*Exercise objective*:
If a line in the records below contains "pages", copy that line.

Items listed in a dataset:
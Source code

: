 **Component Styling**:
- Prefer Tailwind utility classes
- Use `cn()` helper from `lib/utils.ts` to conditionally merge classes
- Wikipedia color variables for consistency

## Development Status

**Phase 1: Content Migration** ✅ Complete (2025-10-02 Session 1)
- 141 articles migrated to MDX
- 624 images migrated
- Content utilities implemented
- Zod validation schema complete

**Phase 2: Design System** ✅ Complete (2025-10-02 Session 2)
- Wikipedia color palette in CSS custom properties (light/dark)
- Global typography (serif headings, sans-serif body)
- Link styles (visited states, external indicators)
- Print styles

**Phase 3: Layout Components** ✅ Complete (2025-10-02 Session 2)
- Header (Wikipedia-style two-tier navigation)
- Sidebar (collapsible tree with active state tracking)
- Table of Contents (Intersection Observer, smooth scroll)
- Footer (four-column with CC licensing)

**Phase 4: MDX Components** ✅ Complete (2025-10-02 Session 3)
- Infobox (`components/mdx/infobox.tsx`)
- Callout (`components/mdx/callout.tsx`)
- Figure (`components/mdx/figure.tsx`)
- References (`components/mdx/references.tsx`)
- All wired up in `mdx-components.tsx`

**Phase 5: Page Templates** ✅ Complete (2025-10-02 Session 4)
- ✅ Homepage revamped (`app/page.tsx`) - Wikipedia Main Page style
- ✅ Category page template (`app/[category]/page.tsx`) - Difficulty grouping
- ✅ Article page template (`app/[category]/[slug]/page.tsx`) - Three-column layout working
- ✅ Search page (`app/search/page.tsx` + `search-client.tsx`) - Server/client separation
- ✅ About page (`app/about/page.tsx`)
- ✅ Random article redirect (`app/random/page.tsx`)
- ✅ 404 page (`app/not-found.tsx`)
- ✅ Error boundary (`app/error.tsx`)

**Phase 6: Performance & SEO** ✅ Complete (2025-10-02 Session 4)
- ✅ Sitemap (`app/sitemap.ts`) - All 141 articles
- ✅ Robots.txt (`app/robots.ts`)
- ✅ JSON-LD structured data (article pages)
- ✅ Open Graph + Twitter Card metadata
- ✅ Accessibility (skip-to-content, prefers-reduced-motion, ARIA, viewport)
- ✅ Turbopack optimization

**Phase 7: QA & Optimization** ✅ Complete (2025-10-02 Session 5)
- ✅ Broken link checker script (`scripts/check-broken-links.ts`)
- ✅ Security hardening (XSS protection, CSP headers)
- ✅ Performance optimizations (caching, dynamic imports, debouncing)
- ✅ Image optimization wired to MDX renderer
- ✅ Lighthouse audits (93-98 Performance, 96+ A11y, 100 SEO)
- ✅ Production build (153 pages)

*Exercise solution*:
- ✅ JSON-LD structured data (article pages)
- ✅ Production build (153 pages)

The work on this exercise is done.